With respect to a county housing authority, the board of supervisors appoints five commissioners, and in certain circumstances also appoints tenants of the authority, all of whom serve for fixed terms. (§§34271-34272.)2 Housing commissioners may be removed by the board of supervisors for "inefficiency, neglect of duty, or misconduct in office." (§ 34282.) Here, we deal with a county housing authority commission consisting of five commissioners and two tenant commissioners appointed by the board of supervisors. The question presented for resolution is whether the commission may employ a county supervisor as its secretary and executive director. We conclude that it may.

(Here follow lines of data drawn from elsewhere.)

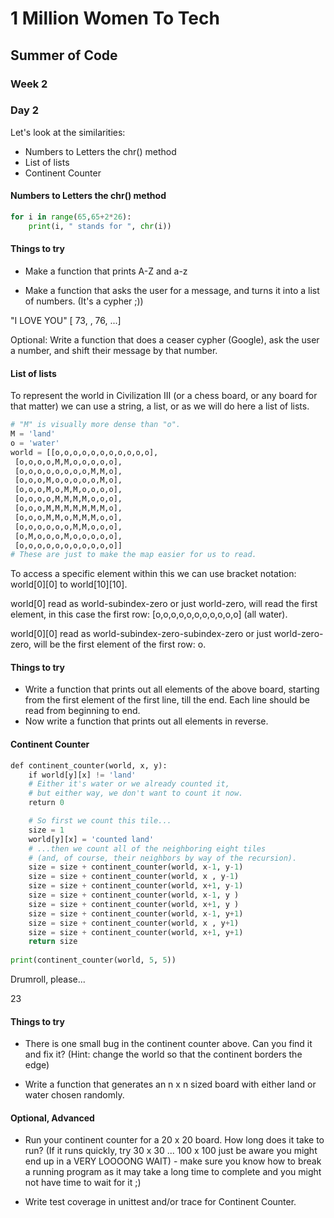 # 1 Million Women To Tech

## Summer of Code

### Week 2

### Day 2

Let's look at the similarities:
- Numbers to Letters the chr() method
- List of lists
- Continent Counter


#### Numbers to Letters the chr() method

```python
for i in range(65,65+2*26):
    print(i, " stands for ", chr(i))
```

#### Things to try



- Make a function that prints A-Z and a-z

- Make a function that asks the user for a message, and turns it into a list of numbers. (It's a cypher ;))

"I LOVE YOU" [ 73, , 76, ...]

Optional: Write a function that does a ceaser cypher (Google), ask the user a number, and shift their message by that number.

#### List of lists

To represent the world in Civilization III (or a chess board, or any board for that matter) we can use a string, a list, or as we will do here a list of lists.

```python
​# "M" is visually more dense than "o".​
M = ​'land'​
o = ​'water'​
world = [[o,o,o,o,o,o,o,o,o,o,o],
 [o,o,o,o,M,M,o,o,o,o,o],
 [o,o,o,o,o,o,o,o,M,M,o],
 [o,o,o,M,o,o,o,o,o,M,o],
 [o,o,o,M,o,M,M,o,o,o,o],
 [o,o,o,o,M,M,M,M,o,o,o],
 [o,o,o,M,M,M,M,M,M,M,o],
 [o,o,o,M,M,o,M,M,M,o,o],
 [o,o,o,o,o,o,M,M,o,o,o],
 [o,M,o,o,o,M,o,o,o,o,o],
 [o,o,o,o,o,o,o,o,o,o,o]]
​# These are just to make the map easier for us to read.​
```

To access a specific element within this we can use bracket notation: world[0][0] to world[10][10].

world[0] read as world-subindex-zero or just world-zero, will read the first element, in this case the first row: [o,o,o,o,o,o,o,o,o,o,o] (all water).

world[0][0] read as world-subindex-zero-subindex-zero or just world-zero-zero, will be the first element of the first row: o.

#### Things to try

- Write a function that prints out all elements of the above board, starting from the first element of the first line, till the end. Each line should be read from beginning to end.
- Now write a function that prints out all elements in reverse.


#### Continent Counter

```python
def​ continent_counter(world, x, y):
    if​ world[y][x] != ​'land'​
 ​   # Either it's water or we already counted it,​
 ​   # but either way, we don't want to count it now.​
 ​   return​ 0

    # So first we count this tile...​
    size = 1
    world[y][x] = ​'counted land'​
    # ...then we count all of the neighboring eight tiles​
    # (and, of course, their neighbors by way of the recursion).​
    size = size + continent_counter(world, x-1, y-1)
    size = size + continent_counter(world, x , y-1)
    size = size + continent_counter(world, x+1, y-1)
    size = size + continent_counter(world, x-1, y )
    size = size + continent_counter(world, x+1, y )
    size = size + continent_counter(world, x-1, y+1)
    size = size + continent_counter(world, x , y+1)
    size = size + continent_counter(world, x+1, y+1)
    return size
​
print(continent_counter(world, 5, 5))
```

Drumroll, please...

23

#### Things to try

- There is one small bug in the continent counter above. Can you find it and fix it? (Hint: change the world so that the continent borders the edge)

- Write a function that generates an n x n sized board with either land or water chosen randomly.


#### Optional, Advanced

- Run your continent counter for a 20 x 20 board. How long does it take to run? (If it runs quickly, try 30 x 30 ... 100 x 100 just be aware you might end up in a VERY LOOOONG WAIT) - make sure you know how to break a running program as it may take a long time to complete and you might not have time to wait for it ;)

- Write test coverage in unittest and/or trace for Continent Counter.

A county housing authority commission has responsibility for hiring officers and employees "as it requires." "An authority . . . may employ a secretary, who shall be executive director, technical experts, and such other officers, agents, and employees as it requires, and shall determine their qualifications, duties, terms of employment and compensation." (§ 34278, subd. (a).) The commission's personnel rules and regulations shall contain "procedures affecting conflicts of interest. . . ." (Ibid.; see Figueroa v. Housing Authority (1982)131 Cal.App.3d 528, 532.)

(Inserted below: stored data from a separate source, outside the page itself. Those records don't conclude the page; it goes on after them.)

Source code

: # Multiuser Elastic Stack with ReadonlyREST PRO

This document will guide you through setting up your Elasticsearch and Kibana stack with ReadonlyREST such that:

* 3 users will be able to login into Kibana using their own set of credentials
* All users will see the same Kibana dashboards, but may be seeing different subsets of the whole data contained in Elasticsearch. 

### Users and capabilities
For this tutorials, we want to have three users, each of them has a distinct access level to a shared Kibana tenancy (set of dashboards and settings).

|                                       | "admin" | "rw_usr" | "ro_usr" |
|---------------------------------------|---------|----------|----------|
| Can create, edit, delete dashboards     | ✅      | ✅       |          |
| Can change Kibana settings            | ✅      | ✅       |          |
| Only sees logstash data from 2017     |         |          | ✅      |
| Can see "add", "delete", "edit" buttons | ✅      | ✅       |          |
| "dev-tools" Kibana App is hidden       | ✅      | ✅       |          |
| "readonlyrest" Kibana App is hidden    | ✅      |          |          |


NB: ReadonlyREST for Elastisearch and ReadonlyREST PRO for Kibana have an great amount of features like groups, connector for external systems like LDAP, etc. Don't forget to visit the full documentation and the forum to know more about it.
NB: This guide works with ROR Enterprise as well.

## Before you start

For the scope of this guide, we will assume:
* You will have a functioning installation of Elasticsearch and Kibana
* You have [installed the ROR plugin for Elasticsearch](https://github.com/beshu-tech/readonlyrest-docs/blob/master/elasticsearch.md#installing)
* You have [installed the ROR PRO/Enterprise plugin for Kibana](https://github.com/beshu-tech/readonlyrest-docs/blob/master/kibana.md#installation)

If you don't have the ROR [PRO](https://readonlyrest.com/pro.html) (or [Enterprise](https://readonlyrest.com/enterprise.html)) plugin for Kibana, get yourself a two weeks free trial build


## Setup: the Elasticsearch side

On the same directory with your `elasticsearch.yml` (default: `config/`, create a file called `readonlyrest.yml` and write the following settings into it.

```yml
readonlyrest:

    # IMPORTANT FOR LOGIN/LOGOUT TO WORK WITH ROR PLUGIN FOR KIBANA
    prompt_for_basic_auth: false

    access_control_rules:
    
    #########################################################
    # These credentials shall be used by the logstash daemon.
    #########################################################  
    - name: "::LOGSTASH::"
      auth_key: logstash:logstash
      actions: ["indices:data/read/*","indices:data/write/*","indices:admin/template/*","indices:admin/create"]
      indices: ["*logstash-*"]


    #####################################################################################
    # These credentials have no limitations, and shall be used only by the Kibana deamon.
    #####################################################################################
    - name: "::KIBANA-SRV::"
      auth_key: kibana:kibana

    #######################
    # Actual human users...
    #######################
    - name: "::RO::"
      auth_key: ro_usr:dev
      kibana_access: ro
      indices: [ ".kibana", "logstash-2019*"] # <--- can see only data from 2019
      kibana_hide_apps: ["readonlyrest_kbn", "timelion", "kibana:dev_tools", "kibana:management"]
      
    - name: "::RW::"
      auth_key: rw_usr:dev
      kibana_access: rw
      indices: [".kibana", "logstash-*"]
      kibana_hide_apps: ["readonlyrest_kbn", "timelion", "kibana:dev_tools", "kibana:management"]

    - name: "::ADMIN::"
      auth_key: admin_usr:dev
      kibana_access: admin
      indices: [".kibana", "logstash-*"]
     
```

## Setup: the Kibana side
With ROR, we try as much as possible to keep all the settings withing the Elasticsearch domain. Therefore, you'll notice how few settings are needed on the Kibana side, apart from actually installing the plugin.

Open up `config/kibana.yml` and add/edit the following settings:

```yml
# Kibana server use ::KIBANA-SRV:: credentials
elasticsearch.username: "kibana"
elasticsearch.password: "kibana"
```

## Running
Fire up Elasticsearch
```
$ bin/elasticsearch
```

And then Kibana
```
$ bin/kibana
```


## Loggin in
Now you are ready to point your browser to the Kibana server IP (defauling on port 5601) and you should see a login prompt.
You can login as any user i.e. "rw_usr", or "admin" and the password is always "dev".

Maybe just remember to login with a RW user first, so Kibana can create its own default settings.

1. Rule Against Incompatible Public Offices
The first issue to be considered is whether a county supervisor would be precluded from serving as a county housing authority's secretary and executive director due to the common law doctrine of incompatible public offices. Under this doctrine, acceptance of the second office constitutes an automatic resignation from the first office. Offices are incompatible if there is any significant clash of duties or loyalties between the offices, or if one office has supervisory, auditory, or removal power over the other. The doctrine, however, applies only if both positions are offices. If one of the positions is that of an "employee," the doctrine is inapplicable. (See 80 Ops.Cal.Atty.Gen. 74, 75 (1997); 78 Ops.Cal.Atty.Gen. 362, 363 (1995); 73 Ops.Cal.Atty.Gen. 268, 269-270 (1990).)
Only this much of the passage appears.